### MATERIAL FOR THE TASK

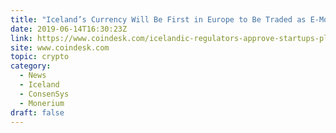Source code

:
 ```yaml
---
title: "Iceland’s Currency Will Be First in Europe to Be Traded as E-Money"
date: 2019-06-14T16:30:23Z
link: https://www.coindesk.com/icelandic-regulators-approve-startups-plan-for-fiat-payments-on-ethereum?utm_medium=RSS&utm_source=hune
site: www.coindesk.com
topic: crypto
category:
  - News
  - Iceland
  - ConsenSys
  - Monerium
draft: false
---
```

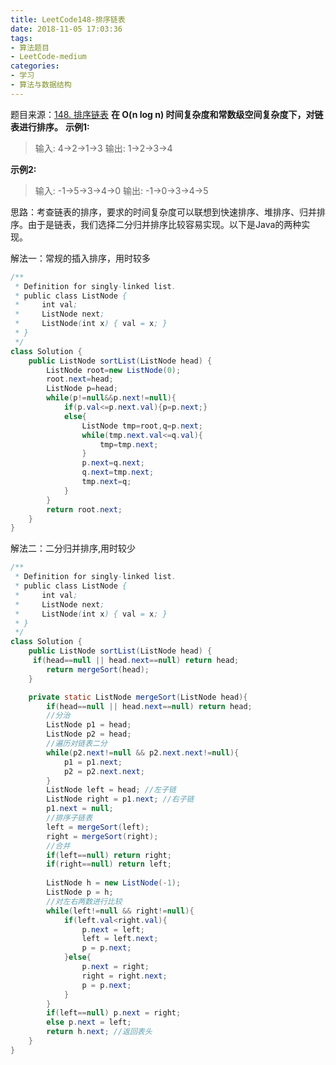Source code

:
 ```yaml
---
title: LeetCode148-排序链表
date: 2018-11-05 17:03:36
tags:
- 算法题目
- LeetCode-medium
categories:
- 学习
- 算法与数据结构
---
```

题目来源：[148. 排序链表](https://leetcode-cn.com/problems/sort-list/description/)
**在 O(n log n) 时间复杂度和常数级空间复杂度下，对链表进行排序。**
**示例1:**

>输入: 4->2->1->3
  输出: 1->2->3->4

**示例2:**
>输入: -1->5->3->4->0
  输出: -1->0->3->4->5

思路：考查链表的排序，要求的时间复杂度可以联想到快速排序、堆排序、归并排序。由于是链表，我们选择二分归并排序比较容易实现。以下是Java的两种实现。

解法一：常规的插入排序，用时较多
```java
/**
 * Definition for singly-linked list.
 * public class ListNode {
 *     int val;
 *     ListNode next;
 *     ListNode(int x) { val = x; }
 * }
 */
class Solution {
    public ListNode sortList(ListNode head) {
        ListNode root=new ListNode(0);
        root.next=head;
        ListNode p=head;
        while(p!=null&&p.next!=null){
            if(p.val<=p.next.val){p=p.next;}
            else{
                ListNode tmp=root,q=p.next;
                while(tmp.next.val<=q.val){
                    tmp=tmp.next;
                }                
                p.next=q.next;
                q.next=tmp.next;
                tmp.next=q;                
            }
        }
        return root.next;  
    }
}
```
解法二：二分归并排序,用时较少
```java
/**
 * Definition for singly-linked list.
 * public class ListNode {
 *     int val;
 *     ListNode next;
 *     ListNode(int x) { val = x; }
 * }
 */
class Solution {
    public ListNode sortList(ListNode head) {
     if(head==null || head.next==null) return head;
        return mergeSort(head);
    }

	private static ListNode mergeSort(ListNode head){
		if(head==null || head.next==null) return head;
		//分治
		ListNode p1 = head;
		ListNode p2 = head;
		//遍历对链表二分
		while(p2.next!=null && p2.next.next!=null){
			p1 = p1.next;
			p2 = p2.next.next;
		}
		ListNode left = head; //左子链
		ListNode right = p1.next; //右子链
		p1.next = null;
		//排序子链表
		left = mergeSort(left);
		right = mergeSort(right);
		//合并
		if(left==null) return right;
		if(right==null) return left;
		
		ListNode h = new ListNode(-1);
		ListNode p = h;
		//对左右两数进行比较
		while(left!=null && right!=null){
			if(left.val<right.val){
				p.next = left;
				left = left.next;
				p = p.next;
			}else{
				p.next = right;
				right = right.next;
				p = p.next;
			}
		}
		if(left==null) p.next = right;
		else p.next = left;
		return h.next; //返回表头
	}
}
```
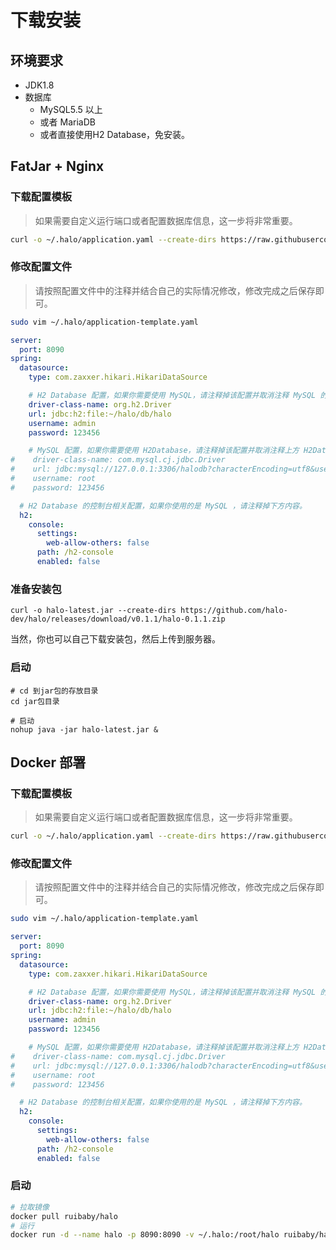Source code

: # 下载安装

## 环境要求

- JDK1.8
- 数据库
	- MySQL5.5 以上
	- 或者 MariaDB
	- 或者直接使用H2 Database，免安装。

## FatJar + Nginx

### 下载配置模板
> 如果需要自定义运行端口或者配置数据库信息，这一步将非常重要。

```bash
curl -o ~/.halo/application.yaml --create-dirs https://raw.githubusercontent.com/halo-dev/halo-common/master/application-template.yaml
```

### 修改配置文件
> 请按照配置文件中的注释并结合自己的实际情况修改，修改完成之后保存即可。

```bash
sudo vim ~/.halo/application-template.yaml
```

```yaml
server:
  port: 8090
spring:
  datasource:
    type: com.zaxxer.hikari.HikariDataSource

    # H2 Database 配置，如果你需要使用 MySQL，请注释掉该配置并取消注释 MySQL 的配置。
    driver-class-name: org.h2.Driver
    url: jdbc:h2:file:~/halo/db/halo
    username: admin
    password: 123456

    # MySQL 配置，如果你需要使用 H2Database，请注释掉该配置并取消注释上方 H2Database 的配置。
#    driver-class-name: com.mysql.cj.jdbc.Driver
#    url: jdbc:mysql://127.0.0.1:3306/halodb?characterEncoding=utf8&useSSL=false&serverTimezone=Asia/Shanghai
#    username: root
#    password: 123456

  # H2 Database 的控制台相关配置，如果你使用的是 MySQL ，请注释掉下方内容。
  h2:
    console:
      settings:
        web-allow-others: false
      path: /h2-console
      enabled: false
```

### 准备安装包

```
curl -o halo-latest.jar --create-dirs https://github.com/halo-dev/halo/releases/download/v0.1.1/halo-0.1.1.zip
```

当然，你也可以自己下载安装包，然后上传到服务器。

### 启动

```
# cd 到jar包的存放目录
cd jar包目录

# 启动
nohup java -jar halo-latest.jar &
```

## Docker 部署

### 下载配置模板
> 如果需要自定义运行端口或者配置数据库信息，这一步将非常重要。

```bash
curl -o ~/.halo/application.yaml --create-dirs https://raw.githubusercontent.com/halo-dev/halo-common/master/application-template.yaml
```

### 修改配置文件
> 请按照配置文件中的注释并结合自己的实际情况修改，修改完成之后保存即可。

```bash
sudo vim ~/.halo/application-template.yaml
```

```yaml
server:
  port: 8090
spring:
  datasource:
    type: com.zaxxer.hikari.HikariDataSource

    # H2 Database 配置，如果你需要使用 MySQL，请注释掉该配置并取消注释 MySQL 的配置。
    driver-class-name: org.h2.Driver
    url: jdbc:h2:file:~/halo/db/halo
    username: admin
    password: 123456

    # MySQL 配置，如果你需要使用 H2Database，请注释掉该配置并取消注释上方 H2Database 的配置。
#    driver-class-name: com.mysql.cj.jdbc.Driver
#    url: jdbc:mysql://127.0.0.1:3306/halodb?characterEncoding=utf8&useSSL=false&serverTimezone=Asia/Shanghai
#    username: root
#    password: 123456

  # H2 Database 的控制台相关配置，如果你使用的是 MySQL ，请注释掉下方内容。
  h2:
    console:
      settings:
        web-allow-others: false
      path: /h2-console
      enabled: false
```

### 启动

```bash
# 拉取镜像
docker pull ruibaby/halo
# 运行
docker run -d --name halo -p 8090:8090 -v ~/.halo:/root/halo ruibaby/halo
```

######

• _TASK GOAL_: Without changing a word, transcribe all of the data and omit its images.

• _ANSWER TO THIS PROBLEM_:
Source code

:
 ```yaml
---
title: "Iceland’s Currency Will Be First in Europe to Be Traded as E-Money"
date: 2019-06-14T16:30:23Z
link: https://www.coindesk.com/icelandic-regulators-approve-startups-plan-for-fiat-payments-on-ethereum?utm_medium=RSS&utm_source=hune
site: www.coindesk.com
topic: crypto
category:
  - News
  - Iceland
  - ConsenSys
  - Monerium
draft: false
---
```

Source code

:
 ```yaml
---
title: LeetCode148-排序链表
date: 2018-11-05 17:03:36
tags:
- 算法题目
- LeetCode-medium
categories:
- 学习
- 算法与数据结构
---
```

题目来源：[148. 排序链表](https://leetcode-cn.com/problems/sort-list/description/)
**在 O(n log n) 时间复杂度和常数级空间复杂度下，对链表进行排序。**
**示例1:**

>输入: 4->2->1->3
  输出: 1->2->3->4

**示例2:**
>输入: -1->5->3->4->0
  输出: -1->0->3->4->5

思路：考查链表的排序，要求的时间复杂度可以联想到快速排序、堆排序、归并排序。由于是链表，我们选择二分归并排序比较容易实现。以下是Java的两种实现。

解法一：常规的插入排序，用时较多
```java
/**
 * Definition for singly-linked list.
 * public class ListNode {
 *     int val;
 *     ListNode next;
 *     ListNode(int x) { val = x; }
 * }
 */
class Solution {
    public ListNode sortList(ListNode head) {
        ListNode root=new ListNode(0);
        root.next=head;
        ListNode p=head;
        while(p!=null&&p.next!=null){
            if(p.val<=p.next.val){p=p.next;}
            else{
                ListNode tmp=root,q=p.next;
                while(tmp.next.val<=q.val){
                    tmp=tmp.next;
                }                
                p.next=q.next;
                q.next=tmp.next;
                tmp.next=q;                
            }
        }
        return root.next;  
    }
}
```
解法二：二分归并排序,用时较少
```java
/**
 * Definition for singly-linked list.
 * public class ListNode {
 *     int val;
 *     ListNode next;
 *     ListNode(int x) { val = x; }
 * }
 */
class Solution {
    public ListNode sortList(ListNode head) {
     if(head==null || head.next==null) return head;
        return mergeSort(head);
    }

	private static ListNode mergeSort(ListNode head){
		if(head==null || head.next==null) return head;
		//分治
		ListNode p1 = head;
		ListNode p2 = head;
		//遍历对链表二分
		while(p2.next!=null && p2.next.next!=null){
			p1 = p1.next;
			p2 = p2.next.next;
		}
		ListNode left = head; //左子链
		ListNode right = p1.next; //右子链
		p1.next = null;
		//排序子链表
		left = mergeSort(left);
		right = mergeSort(right);
		//合并
		if(left==null) return right;
		if(right==null) return left;
		
		ListNode h = new ListNode(-1);
		ListNode p = h;
		//对左右两数进行比较
		while(left!=null && right!=null){
			if(left.val<right.val){
				p.next = left;
				left = left.next;
				p = p.next;
			}else{
				p.next = right;
				right = right.next;
				p = p.next;
			}
		}
		if(left==null) p.next = right;
		else p.next = left;
		return h.next; //返回表头
	}
}
```
Source code

: # 下载安装

## 环境要求

- JDK1.8
- 数据库
	- MySQL5.5 以上
	- 或者 MariaDB
	- 或者直接使用H2 Database，免安装。

## FatJar + Nginx

### 下载配置模板
> 如果需要自定义运行端口或者配置数据库信息，这一步将非常重要。

```bash
curl -o ~/.halo/application.yaml --create-dirs https://raw.githubusercontent.com/halo-dev/halo-common/master/application-template.yaml
```

### 修改配置文件
> 请按照配置文件中的注释并结合自己的实际情况修改，修改完成之后保存即可。

```bash
sudo vim ~/.halo/application-template.yaml
```

```yaml
server:
  port: 8090
spring:
  datasource:
    type: com.zaxxer.hikari.HikariDataSource

    # H2 Database 配置，如果你需要使用 MySQL，请注释掉该配置并取消注释 MySQL 的配置。
    driver-class-name: org.h2.Driver
    url: jdbc:h2:file:~/halo/db/halo
    username: admin
    password: 123456

    # MySQL 配置，如果你需要使用 H2Database，请注释掉该配置并取消注释上方 H2Database 的配置。
#    driver-class-name: com.mysql.cj.jdbc.Driver
#    url: jdbc:mysql://127.0.0.1:3306/halodb?characterEncoding=utf8&useSSL=false&serverTimezone=Asia/Shanghai
#    username: root
#    password: 123456

  # H2 Database 的控制台相关配置，如果你使用的是 MySQL ，请注释掉下方内容。
  h2:
    console:
      settings:
        web-allow-others: false
      path: /h2-console
      enabled: false
```

### 准备安装包

```
curl -o halo-latest.jar --create-dirs https://github.com/halo-dev/halo/releases/download/v0.1.1/halo-0.1.1.zip
```

当然，你也可以自己下载安装包，然后上传到服务器。

### 启动

```
# cd 到jar包的存放目录
cd jar包目录

# 启动
nohup java -jar halo-latest.jar &
```

## Docker 部署

### 下载配置模板
> 如果需要自定义运行端口或者配置数据库信息，这一步将非常重要。

```bash
curl -o ~/.halo/application.yaml --create-dirs https://raw.githubusercontent.com/halo-dev/halo-common/master/application-template.yaml
```

### 修改配置文件
> 请按照配置文件中的注释并结合自己的实际情况修改，修改完成之后保存即可。

```bash
sudo vim ~/.halo/application-template.yaml
```

```yaml
server:
  port: 8090
spring:
  datasource:
    type: com.zaxxer.hikari.HikariDataSource

    # H2 Database 配置，如果你需要使用 MySQL，请注释掉该配置并取消注释 MySQL 的配置。
    driver-class-name: org.h2.Driver
    url: jdbc:h2:file:~/halo/db/halo
    username: admin
    password: 123456

    # MySQL 配置，如果你需要使用 H2Database，请注释掉该配置并取消注释上方 H2Database 的配置。
#    driver-class-name: com.mysql.cj.jdbc.Driver
#    url: jdbc:mysql://127.0.0.1:3306/halodb?characterEncoding=utf8&useSSL=false&serverTimezone=Asia/Shanghai
#    username: root
#    password: 123456

  # H2 Database 的控制台相关配置，如果你使用的是 MySQL ，请注释掉下方内容。
  h2:
    console:
      settings:
        web-allow-others: false
      path: /h2-console
      enabled: false
```

### 启动

```bash
# 拉取镜像
docker pull ruibaby/halo
# 运行
docker run -d --name halo -p 8090:8090 -v ~/.halo:/root/halo ruibaby/halo
```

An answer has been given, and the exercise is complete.